The key to appreciating the latest order granting summary judgment for the defense in the Ortho-Evra birth control patch MDL is to start with the order’s last paragraph:

The Court has found that the Defendants provided adequate warnings sufficient to discharge their duty to warn.  Because the Defendants exercised reasonable care by communicating the risks involved with the Ortho Evra® patch to [the plaintiff’s] physician, and those warnings were not faulty, [the plaintiff] has not established a claim of negligent misrepresentation under Tennessee law.

Brown v. Janssen Pharmaceuticals, Inc., No. 3:12-oe-40003, 2014 U.S. Dist. LEXIS 145415 (N.D. Ohio Oct. 10, 2014).  Ah, the familiar ring of the learned intermediary doctrine, the beat to which the Drug and Device Law Blog most often marches.  But what’s this?  The doctrine applied to negligent misrepresentation?  Some background is in order:  The plaintiff in Brown alleged that her use of hormonal contraceptives caused blood clots, which is one of the most widely known drug risks ever known to medical science.  As we said when we first reported on this case, every doctor and medical student knows about the risk—so do most women—and the labeling for hormonal contraceptives has fully disclosed the risk of clots for decades. 

The defendants therefore moved for judgment on the pleadings, which the district court granted on the failure-to-warn claims back in April 2014.  See Brown v. Janssen Pharmaceuticals, Inc., No. 3:12-oe-40003, 2014 U.S. Dist. LEXIS 57319 (N.D. Ohio Apr. 24, 2014).  This was absolutely the correct result as far as it went, but there were still several claims left over—manufacturing defect, negligence, and fraud. 

We were not all that concerned.  With the failure-to-warn claims gone, we at the DDL observed that

. . . a plaintiff left with manufacturing defect, negligence, and fraud does not have much to work with going forward.  Manufacturing defects are extremely rare in pharmaceutical cases, and fraud is usually disposed of with one question posed to the plaintiff in written discovery or a deposition. Question: “Have you ever had any contact or communication with the drug manufacturer? Answer:  “No.”  Of course, negligence can raise a host of issues, but we would not be surprised if further exploration of negligence beats a path straight back to the adequacy of the warnings . . . .

Which brings us to the court’s latest order, which granted summary judgment and put an end to the case.  Brown, 2014 U.S. Dist.
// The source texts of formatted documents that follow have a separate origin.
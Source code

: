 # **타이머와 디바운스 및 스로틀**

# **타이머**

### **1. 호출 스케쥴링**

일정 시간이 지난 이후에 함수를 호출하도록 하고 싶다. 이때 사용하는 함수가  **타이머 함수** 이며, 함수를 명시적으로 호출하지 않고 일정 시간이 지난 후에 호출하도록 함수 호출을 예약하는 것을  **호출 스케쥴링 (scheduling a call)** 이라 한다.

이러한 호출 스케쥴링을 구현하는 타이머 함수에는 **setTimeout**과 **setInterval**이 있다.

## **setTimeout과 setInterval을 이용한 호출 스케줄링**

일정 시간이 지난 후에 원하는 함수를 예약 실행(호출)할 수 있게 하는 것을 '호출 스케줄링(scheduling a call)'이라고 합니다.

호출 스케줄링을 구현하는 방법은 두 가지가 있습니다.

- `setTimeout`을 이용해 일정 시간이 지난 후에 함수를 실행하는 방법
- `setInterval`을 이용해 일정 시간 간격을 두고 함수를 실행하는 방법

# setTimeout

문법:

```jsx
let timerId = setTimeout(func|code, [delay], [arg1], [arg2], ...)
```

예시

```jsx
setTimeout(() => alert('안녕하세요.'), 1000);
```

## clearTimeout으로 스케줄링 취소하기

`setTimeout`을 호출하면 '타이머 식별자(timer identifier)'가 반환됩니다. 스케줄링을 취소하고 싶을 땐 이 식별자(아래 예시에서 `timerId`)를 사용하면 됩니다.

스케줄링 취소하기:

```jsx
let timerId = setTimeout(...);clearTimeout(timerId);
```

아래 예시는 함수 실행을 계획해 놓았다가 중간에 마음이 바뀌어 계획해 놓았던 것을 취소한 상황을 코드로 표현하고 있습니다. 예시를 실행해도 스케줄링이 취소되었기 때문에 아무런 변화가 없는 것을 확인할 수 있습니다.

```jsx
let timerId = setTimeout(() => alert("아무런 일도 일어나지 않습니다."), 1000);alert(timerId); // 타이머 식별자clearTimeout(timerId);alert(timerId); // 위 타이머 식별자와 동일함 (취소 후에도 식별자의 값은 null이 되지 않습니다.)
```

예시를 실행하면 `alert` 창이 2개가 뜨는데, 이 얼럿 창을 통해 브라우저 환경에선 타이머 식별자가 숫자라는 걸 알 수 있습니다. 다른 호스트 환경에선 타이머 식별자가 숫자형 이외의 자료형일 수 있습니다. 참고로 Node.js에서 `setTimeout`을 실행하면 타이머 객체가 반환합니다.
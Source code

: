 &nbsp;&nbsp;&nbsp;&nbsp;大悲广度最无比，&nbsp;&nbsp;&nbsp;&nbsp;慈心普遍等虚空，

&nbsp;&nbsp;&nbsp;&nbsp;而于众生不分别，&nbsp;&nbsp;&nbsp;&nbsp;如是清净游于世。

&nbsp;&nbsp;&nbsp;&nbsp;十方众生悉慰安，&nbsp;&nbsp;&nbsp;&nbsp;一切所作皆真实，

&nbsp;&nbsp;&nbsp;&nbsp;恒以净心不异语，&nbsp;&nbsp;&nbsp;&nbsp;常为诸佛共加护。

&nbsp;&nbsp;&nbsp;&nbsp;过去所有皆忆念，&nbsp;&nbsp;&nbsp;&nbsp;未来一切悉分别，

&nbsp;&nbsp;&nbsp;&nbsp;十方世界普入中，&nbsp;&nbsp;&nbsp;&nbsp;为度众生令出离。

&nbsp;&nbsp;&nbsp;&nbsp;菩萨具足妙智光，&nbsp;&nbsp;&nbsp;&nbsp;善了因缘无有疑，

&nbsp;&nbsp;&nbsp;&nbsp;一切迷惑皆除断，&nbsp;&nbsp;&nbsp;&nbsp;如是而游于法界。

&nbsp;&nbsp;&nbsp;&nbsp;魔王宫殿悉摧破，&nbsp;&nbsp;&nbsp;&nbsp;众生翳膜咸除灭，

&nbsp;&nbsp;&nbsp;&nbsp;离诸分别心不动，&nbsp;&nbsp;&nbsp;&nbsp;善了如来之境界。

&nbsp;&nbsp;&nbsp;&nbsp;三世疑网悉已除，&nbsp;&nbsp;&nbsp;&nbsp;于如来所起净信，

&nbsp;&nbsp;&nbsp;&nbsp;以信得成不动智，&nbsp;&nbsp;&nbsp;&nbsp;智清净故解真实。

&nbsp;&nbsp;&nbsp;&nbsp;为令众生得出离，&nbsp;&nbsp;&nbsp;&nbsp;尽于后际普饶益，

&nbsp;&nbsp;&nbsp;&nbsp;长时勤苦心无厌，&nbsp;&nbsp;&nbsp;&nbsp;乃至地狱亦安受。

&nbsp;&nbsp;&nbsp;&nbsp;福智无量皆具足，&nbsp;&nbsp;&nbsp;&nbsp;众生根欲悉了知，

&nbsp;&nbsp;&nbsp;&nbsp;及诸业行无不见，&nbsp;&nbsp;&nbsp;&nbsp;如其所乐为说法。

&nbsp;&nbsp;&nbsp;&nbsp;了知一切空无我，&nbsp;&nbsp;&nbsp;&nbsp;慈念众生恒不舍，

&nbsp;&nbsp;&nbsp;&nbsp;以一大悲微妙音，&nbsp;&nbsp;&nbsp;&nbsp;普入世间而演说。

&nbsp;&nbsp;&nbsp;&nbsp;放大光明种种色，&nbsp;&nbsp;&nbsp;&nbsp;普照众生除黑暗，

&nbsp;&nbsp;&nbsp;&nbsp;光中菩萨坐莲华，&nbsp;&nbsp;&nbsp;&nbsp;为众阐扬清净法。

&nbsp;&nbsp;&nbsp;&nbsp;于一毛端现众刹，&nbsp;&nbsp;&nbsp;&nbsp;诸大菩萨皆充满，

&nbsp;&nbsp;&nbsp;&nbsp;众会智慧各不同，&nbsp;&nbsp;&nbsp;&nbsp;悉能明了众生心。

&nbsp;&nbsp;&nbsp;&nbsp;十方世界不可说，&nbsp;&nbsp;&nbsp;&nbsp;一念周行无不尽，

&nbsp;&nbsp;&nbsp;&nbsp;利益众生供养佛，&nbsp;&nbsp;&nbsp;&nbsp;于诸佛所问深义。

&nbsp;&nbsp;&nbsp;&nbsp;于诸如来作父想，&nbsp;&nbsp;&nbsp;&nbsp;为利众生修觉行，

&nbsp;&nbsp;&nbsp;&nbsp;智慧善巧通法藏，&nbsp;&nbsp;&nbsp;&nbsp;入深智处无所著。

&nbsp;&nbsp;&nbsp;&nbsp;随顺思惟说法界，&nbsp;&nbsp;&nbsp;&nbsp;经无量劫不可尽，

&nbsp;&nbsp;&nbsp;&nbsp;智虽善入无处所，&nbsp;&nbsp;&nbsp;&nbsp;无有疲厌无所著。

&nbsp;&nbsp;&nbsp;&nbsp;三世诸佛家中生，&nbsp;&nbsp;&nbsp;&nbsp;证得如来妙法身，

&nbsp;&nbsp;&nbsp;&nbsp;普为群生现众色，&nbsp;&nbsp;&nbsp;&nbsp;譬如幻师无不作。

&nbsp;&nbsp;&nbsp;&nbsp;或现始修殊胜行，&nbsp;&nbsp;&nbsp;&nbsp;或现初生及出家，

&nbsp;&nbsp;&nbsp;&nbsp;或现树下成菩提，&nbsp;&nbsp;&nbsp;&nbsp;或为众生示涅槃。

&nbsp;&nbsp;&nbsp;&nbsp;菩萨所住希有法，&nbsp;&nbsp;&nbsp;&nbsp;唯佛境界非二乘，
LEXIS 145415.  It turns out the plaintiffs had even less to work with that we thought.  On manufacturing defect and negligence, the plaintiffs merely cited the allegations in their own complaint, which obviously is not evidence.  The court saw it that way too, and summarily granted the defendant’s motion on those claims.  Id. at **5-7.  The plaintiffs converted their fraud claim into “deceit by concealment” and negligent misrepresentation, but they offered little to nothing in support of those claims either.  They based their concealment claim on a statute that did not apply.  The negligent misrepresentation claim failed because the plaintiff never communicated with the defendants, and there was no identifiable misrepresentation made to anyone else—such as the prescribing physician.  Id. at **9-10. 

The court’s order granting summary judgment therefore played out pretty much as we expected it might.  One of our mantras is that claims arising from the use of prescription drugs almost always come down to the adequacy of the warnings and their impact (or lack of impact) on prescribing physicians.  Thus, once warnings-based claims are knocked out of a case, everything else tends to collapse.  That is what we foresaw with the Brown case, and that is what in fact came to pass, although it was predictable enough that we will not break our arms patting ourselves on the back for our prodigious prognostication. 

The citation to the learned intermediary doctrine in connection with negligent misrepresentation is still interesting.  Where the plaintiff has had no contact or communication with the defendant—which is almost always the case in prescription drug and medical device cases—he or she may try to base fraud and misrepresentation claims on communications with a physician.  We suppose you might call it misrepresentation by proxy.  We are not sure that should ever work, but even giving credence to such a concept, what representation has a drug manufacturer made to prescribing physicians?  At the risk of sounding like a broken record, claims arising from the use of prescription drugs almost always come down to the adequacy of the warnings. 

So the court’s application of Tennessee’s learned intermediary doctrine to cut off alleged negligent misrepresentation is not as far-fetched as it seemed at the outset, but it still goes to show that defendants are in good stead when asserting warnings-based defenses as broadly as they can and across as many causes of action as conceptually possible.  The defendants in Brown appear to have done that, and with the help of the incredibly well developed blood-clot warnings that accompany hormonal contraceptives, they won.